A downside to an independent Sesame Bankhall

We have had the strategic review at Sesame Bankhall confirmed this week, which must make it an early candidate for scoop of the year for the trade paper which broke the news. But there might be a downside for the IFA sector.

Sesame Bankhall is a huge player in IFA affairs. The Money Debate can even remember it being referred to as a mega-network in the trade press long before it took over Bankhall. That also means the fate of Sesame Bankhall is of huge significance for all other advisers.

They may see it as a shame if the network/support services firm was separated from the deep pockets of Friends Life. It strikes the Money Debate as a well-run, well-led business with Ivan Martin and George Higginson at the helm.
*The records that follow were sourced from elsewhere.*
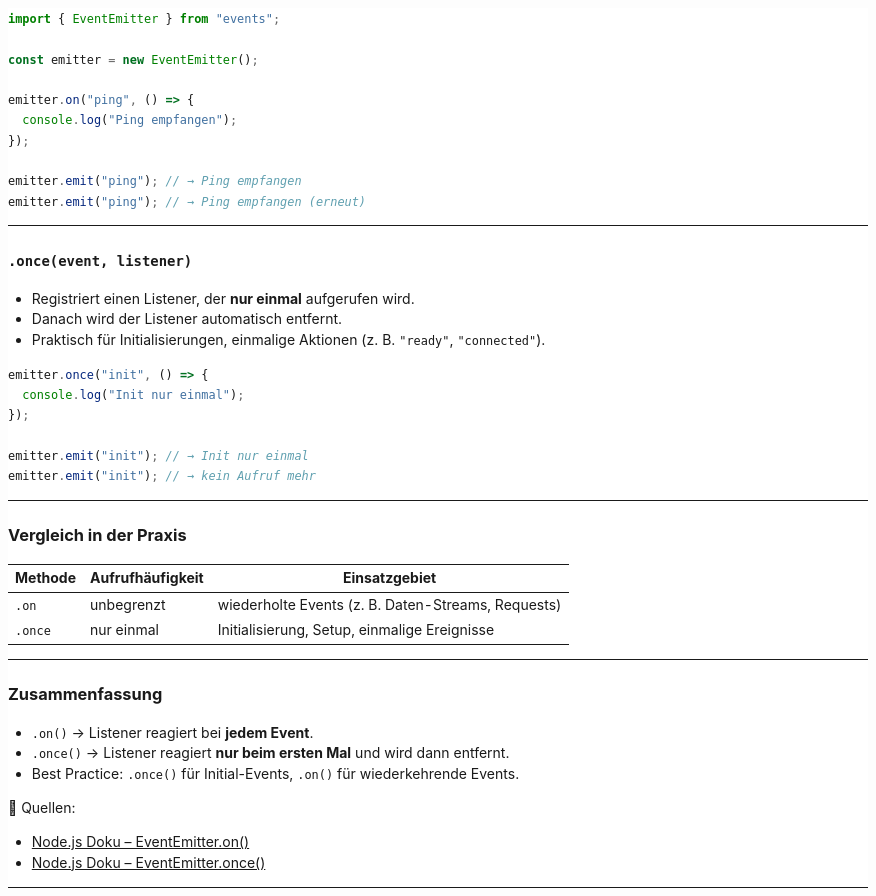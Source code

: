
 ```js
import { EventEmitter } from "events";

const emitter = new EventEmitter();

emitter.on("ping", () => {
  console.log("Ping empfangen");
});

emitter.emit("ping"); // → Ping empfangen
emitter.emit("ping"); // → Ping empfangen (erneut)
```

---

### `.once(event, listener)`

* Registriert einen Listener, der **nur einmal** aufgerufen wird.
* Danach wird der Listener automatisch entfernt.
* Praktisch für Initialisierungen, einmalige Aktionen (z. B. `"ready"`, `"connected"`).

```js
emitter.once("init", () => {
  console.log("Init nur einmal");
});

emitter.emit("init"); // → Init nur einmal
emitter.emit("init"); // → kein Aufruf mehr
```

---

### Vergleich in der Praxis

| Methode | Aufrufhäufigkeit | Einsatzgebiet                                      |
| ------- | ---------------- | -------------------------------------------------- |
| `.on`   | unbegrenzt       | wiederholte Events (z. B. Daten-Streams, Requests) |
| `.once` | nur einmal       | Initialisierung, Setup, einmalige Ereignisse       |

---

### **Zusammenfassung**

* `.on()` → Listener reagiert bei **jedem Event**.
* `.once()` → Listener reagiert **nur beim ersten Mal** und wird dann entfernt.
* Best Practice: `.once()` für Initial-Events, `.on()` für wiederkehrende Events.

📖 Quellen:

* [Node.js Doku – EventEmitter.on()](https://nodejs.org/docs/latest/api/events.html#emitteroneventname-listener)
* [Node.js Doku – EventEmitter.once()](https://nodejs.org/docs/latest/api/events.html#emitteronceeventname-listener)

---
It is a million miles away from the network model of old.

It would be great fun to see just what parts of the post RDR business are being used to tempt prospective backers, though it would be wise not to underestimate the value of some of the mortgage components as well as the restricted advice proposition.

But that is not really the issue for non-member IFAs at least. Any independent operation no matter how well run, may be more of risk to other advisers if it doesn’t find itself a big backer.

Other industries may show signs of creative destruction. Comet’s demise helps Dixons for example.  It’s a little different in the IFA industry. That involves destruction but given the way in which the compensation scheme operates, it’s often ever destructive destruction.

So if Sesame Bankhall goes independent it’s not the best news for everyone else. That doesn’t mean we shouldn’t wish the management well if they do go it alone. The prize of an independent (in the broad not regulatory sense), profitable advice organisation with many thousands of advisers is certainly one worth striving for. But it would increase the risk for everyone else.